Avispas inteligentes que se ocultan cada vez más «e van por nós cando sacamos o traxe»

B. C. CAMBADOS

AROUSA

Mónica Irago

26 feb 2021 . Actualizado a las 16:01 h.

Chema Pedrouzo e Isaac Padín compartieron mesa con la presidenta y el gerente de la mancomunidad con motivo de la presentación del servicio de lucha contra la velutina, no en vano son ellos quienes se encargan de combatir al temido insecto en el día a día. Su trabajo se divide en dos cometidos principales: realizar la campaña de trampeo para capturar a las reinas —por cada una que se elimina se evita la reproducción de un millar de ejemplares— y retirar los nidos. Las trampas, elaboradas por ellos mismos, se empezaron a colocar esta semana, a la espera del verano, que es cuando se retiran más nidos. En los cinco años que llevan combatiendo a la avispa asiática se han encontrado a esta especie en lugares muy dispares: tejados de edificios, apendres, viñas, árboles e incluso entre la maleza y a ras de suelo, porque esta especie busca cada vez lugares más escondidos, como si supiera que la persiguen. «Son moi intelixentes», apunta el gerente José Ramón García Guinarte; y algo de eso debe haber «porque van a por nós cando nos sacamos o traxe de protección», apostillaba Chema.
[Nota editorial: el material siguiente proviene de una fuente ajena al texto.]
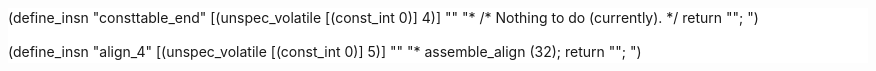 (define_insn "consttable_end"
  [(unspec_volatile [(const_int 0)] 4)]
  ""
  "*
  /* Nothing to do (currently).  */
  return \"\";
")

(define_insn "align_4"
 [(unspec_volatile [(const_int 0)] 5)]
 ""
 "*
   assemble_align (32);
   return \"\";
")
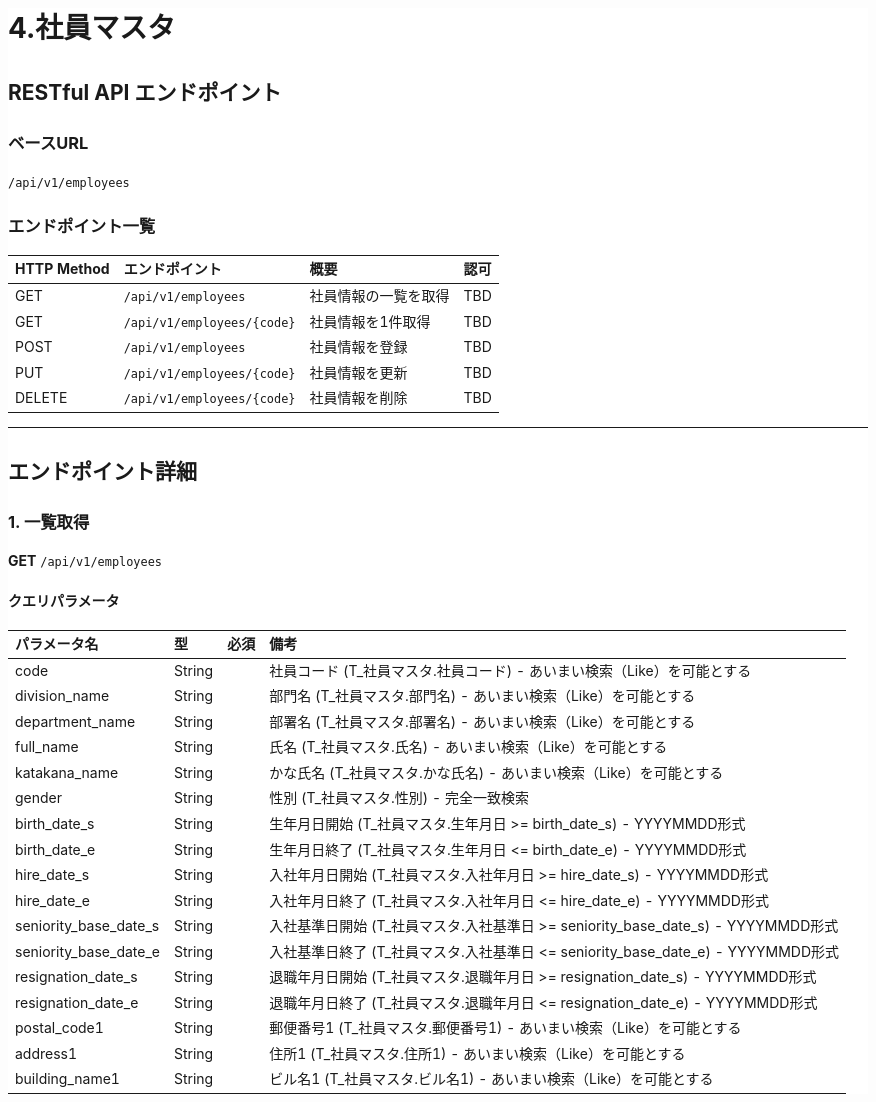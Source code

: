 # 4.社員マスタ

## RESTful API エンドポイント

### ベースURL
```
/api/v1/employees
```

### エンドポイント一覧

| HTTP Method | エンドポイント | 概要 | 認可 |
| :-- | :-- | :-- | :-- |
| GET | `/api/v1/employees` | 社員情報の一覧を取得 | TBD |
| GET | `/api/v1/employees/{code}` | 社員情報を1件取得 | TBD |
| POST | `/api/v1/employees` | 社員情報を登録 | TBD |
| PUT | `/api/v1/employees/{code}` | 社員情報を更新 | TBD |
| DELETE | `/api/v1/employees/{code}` | 社員情報を削除 | TBD |

---

## エンドポイント詳細

### 1. 一覧取得
**GET** `/api/v1/employees`

#### クエリパラメータ
| パラメータ名 | 型 | 必須 | 備考 |
| :-- | :-- | :-- |:-- |
| code | String | | 社員コード (T_社員マスタ.社員コード) - あいまい検索（Like）を可能とする |
| division_name | String | | 部門名 (T_社員マスタ.部門名) - あいまい検索（Like）を可能とする |
| department_name | String | | 部署名 (T_社員マスタ.部署名) - あいまい検索（Like）を可能とする |
| full_name | String | | 氏名 (T_社員マスタ.氏名) - あいまい検索（Like）を可能とする |
| katakana_name | String | | かな氏名 (T_社員マスタ.かな氏名) - あいまい検索（Like）を可能とする |
| gender | String | | 性別 (T_社員マスタ.性別) - 完全一致検索 |
| birth_date_s | String | | 生年月日開始 (T_社員マスタ.生年月日 >= birth_date_s) - YYYYMMDD形式 |
| birth_date_e | String | | 生年月日終了 (T_社員マスタ.生年月日 <= birth_date_e) - YYYYMMDD形式 |
| hire_date_s | String | | 入社年月日開始 (T_社員マスタ.入社年月日 >= hire_date_s) - YYYYMMDD形式 |
| hire_date_e | String | | 入社年月日終了 (T_社員マスタ.入社年月日 <= hire_date_e) - YYYYMMDD形式 |
| seniority_base_date_s | String | | 入社基準日開始 (T_社員マスタ.入社基準日 >= seniority_base_date_s) - YYYYMMDD形式 |
| seniority_base_date_e | String | | 入社基準日終了 (T_社員マスタ.入社基準日 <= seniority_base_date_e) - YYYYMMDD形式 |
| resignation_date_s | String | | 退職年月日開始 (T_社員マスタ.退職年月日 >= resignation_date_s) - YYYYMMDD形式 |
| resignation_date_e | String | | 退職年月日終了 (T_社員マスタ.退職年月日 <= resignation_date_e) - YYYYMMDD形式 |
| postal_code1 | String | | 郵便番号1 (T_社員マスタ.郵便番号1) - あいまい検索（Like）を可能とする |
| address1 | String | | 住所1 (T_社員マスタ.住所1) - あいまい検索（Like）を可能とする |
| building_name1 | String | | ビル名1 (T_社員マスタ.ビル名1) - あいまい検索（Like）を可能とする |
Su operativo más complicado fue en Lantañón (Meis), donde se localizó un nido en un castaño a 25 metros, hubo que tomar una distancia de 200 metros para visibilizarlo y recurrir a una pértiga para alcanzarlo. ¿El nido más grande? En Sanxenxo y tenía unas dimensiones comparables a un contenedor de la basura, según indicó Isaac Padín.